Data to use:
= Beginning of Section =

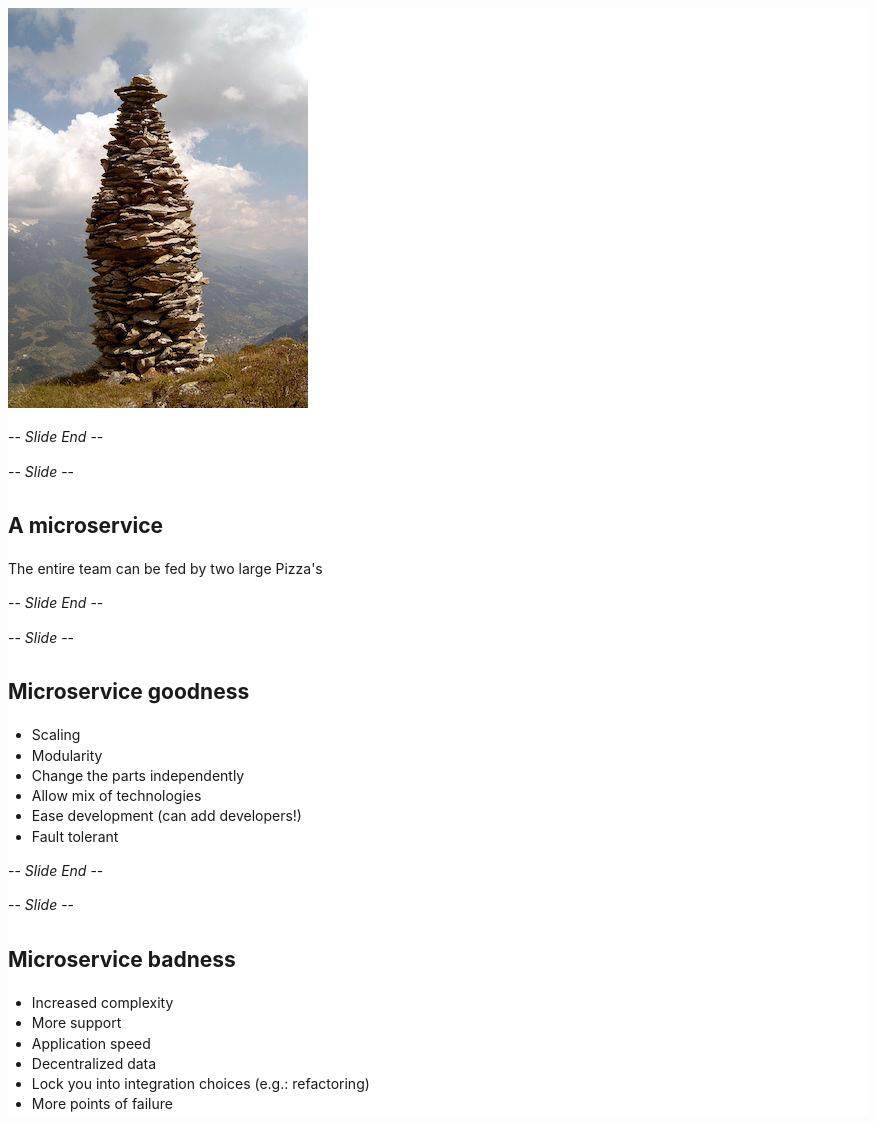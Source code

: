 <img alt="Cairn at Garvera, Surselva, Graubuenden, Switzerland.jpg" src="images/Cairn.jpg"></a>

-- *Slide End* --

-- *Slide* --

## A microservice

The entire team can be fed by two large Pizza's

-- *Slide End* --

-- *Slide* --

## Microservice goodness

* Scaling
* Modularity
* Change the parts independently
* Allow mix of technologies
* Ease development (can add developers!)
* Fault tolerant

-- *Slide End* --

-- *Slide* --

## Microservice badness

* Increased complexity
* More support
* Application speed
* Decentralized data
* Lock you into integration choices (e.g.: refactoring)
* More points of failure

= End of Section =
= Beginning of Section =

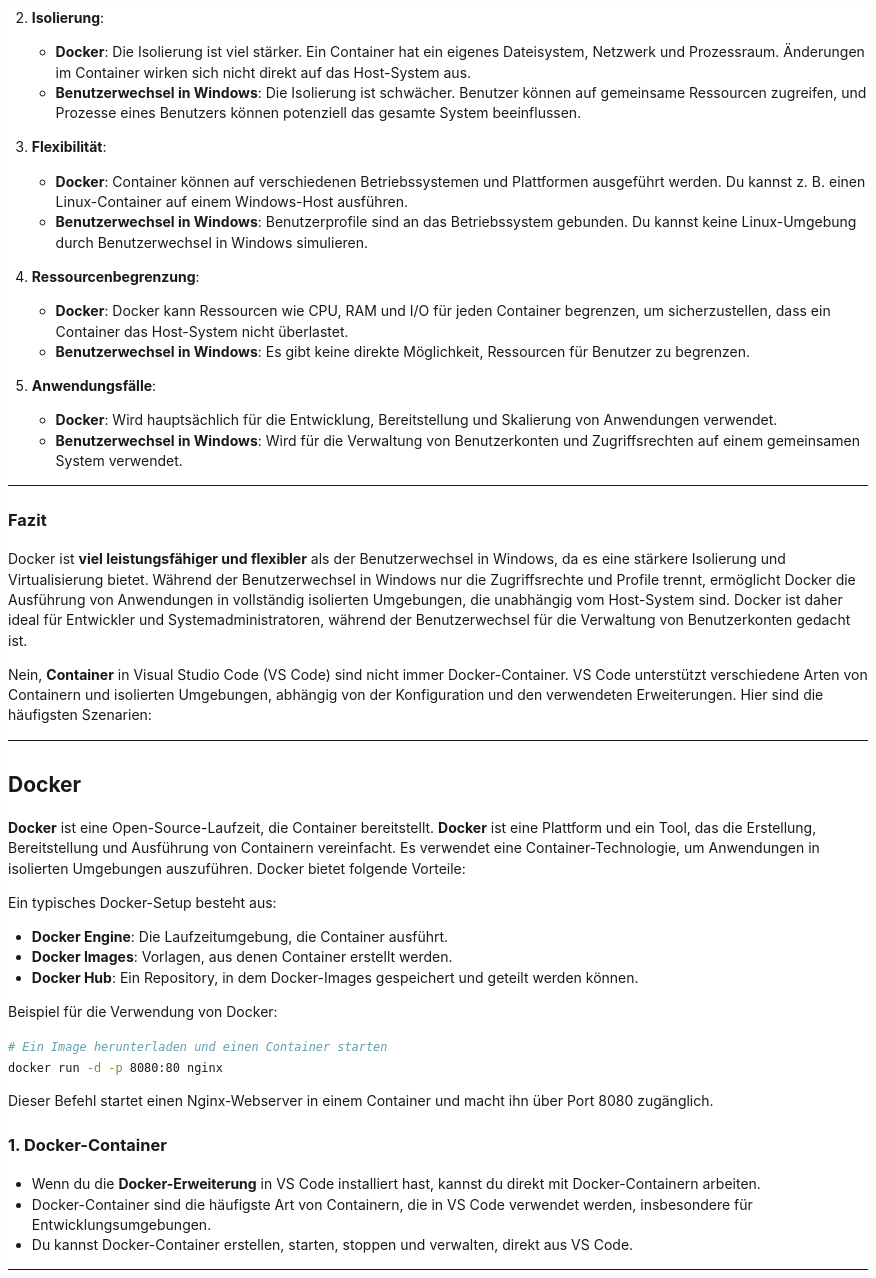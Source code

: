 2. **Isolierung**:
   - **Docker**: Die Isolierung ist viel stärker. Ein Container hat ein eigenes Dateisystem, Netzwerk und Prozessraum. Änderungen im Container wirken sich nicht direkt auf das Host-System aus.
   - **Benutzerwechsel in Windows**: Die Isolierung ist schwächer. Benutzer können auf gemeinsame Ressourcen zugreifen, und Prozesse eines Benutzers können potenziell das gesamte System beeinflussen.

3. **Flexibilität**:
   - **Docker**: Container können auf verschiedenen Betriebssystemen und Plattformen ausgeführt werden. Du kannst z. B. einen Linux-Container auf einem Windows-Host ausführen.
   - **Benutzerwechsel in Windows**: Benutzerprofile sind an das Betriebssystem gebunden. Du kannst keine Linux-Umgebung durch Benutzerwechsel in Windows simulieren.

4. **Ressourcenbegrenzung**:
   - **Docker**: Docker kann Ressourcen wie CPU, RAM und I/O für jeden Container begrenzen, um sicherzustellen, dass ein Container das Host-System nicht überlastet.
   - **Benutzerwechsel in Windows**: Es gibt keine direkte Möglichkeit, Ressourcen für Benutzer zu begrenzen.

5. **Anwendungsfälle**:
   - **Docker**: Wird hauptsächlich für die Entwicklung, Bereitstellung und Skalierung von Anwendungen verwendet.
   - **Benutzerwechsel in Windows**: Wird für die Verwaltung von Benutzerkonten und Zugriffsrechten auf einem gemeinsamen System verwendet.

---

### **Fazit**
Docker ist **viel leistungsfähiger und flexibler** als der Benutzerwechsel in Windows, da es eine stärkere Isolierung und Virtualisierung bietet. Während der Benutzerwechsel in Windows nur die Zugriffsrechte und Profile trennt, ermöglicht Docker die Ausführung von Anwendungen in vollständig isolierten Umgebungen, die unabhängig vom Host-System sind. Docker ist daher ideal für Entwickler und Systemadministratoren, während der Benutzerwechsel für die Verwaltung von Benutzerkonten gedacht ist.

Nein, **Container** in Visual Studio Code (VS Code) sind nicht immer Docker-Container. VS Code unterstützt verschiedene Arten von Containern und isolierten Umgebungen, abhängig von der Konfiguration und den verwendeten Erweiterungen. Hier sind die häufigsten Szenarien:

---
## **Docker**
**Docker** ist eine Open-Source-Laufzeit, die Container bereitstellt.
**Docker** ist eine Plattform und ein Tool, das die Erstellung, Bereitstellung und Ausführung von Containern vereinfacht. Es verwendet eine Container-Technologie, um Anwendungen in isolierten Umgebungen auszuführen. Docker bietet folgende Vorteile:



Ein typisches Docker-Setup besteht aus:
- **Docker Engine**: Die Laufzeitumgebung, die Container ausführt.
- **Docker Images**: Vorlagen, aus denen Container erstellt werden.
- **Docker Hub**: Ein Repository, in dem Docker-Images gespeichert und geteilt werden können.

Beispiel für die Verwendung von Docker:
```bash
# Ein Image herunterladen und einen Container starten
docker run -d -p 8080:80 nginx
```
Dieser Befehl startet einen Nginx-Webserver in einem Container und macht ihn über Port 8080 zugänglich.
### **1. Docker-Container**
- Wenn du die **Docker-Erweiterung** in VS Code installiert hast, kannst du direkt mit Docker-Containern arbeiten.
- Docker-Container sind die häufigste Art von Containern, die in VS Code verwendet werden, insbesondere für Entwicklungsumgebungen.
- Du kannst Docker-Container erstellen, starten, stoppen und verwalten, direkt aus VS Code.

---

= End of Section =

What to produce: Find the word "begrenzen" in the entries. Copy each line that holds it.

Exercise output:
   - **Docker**: Docker kann Ressourcen wie CPU, RAM und I/O für jeden Container begrenzen, um sicherzustellen, dass ein Container das Host-System nicht überlastet.
   - **Benutzerwechsel in Windows**: Es gibt keine direkte Möglichkeit, Ressourcen für Benutzer zu begrenzen.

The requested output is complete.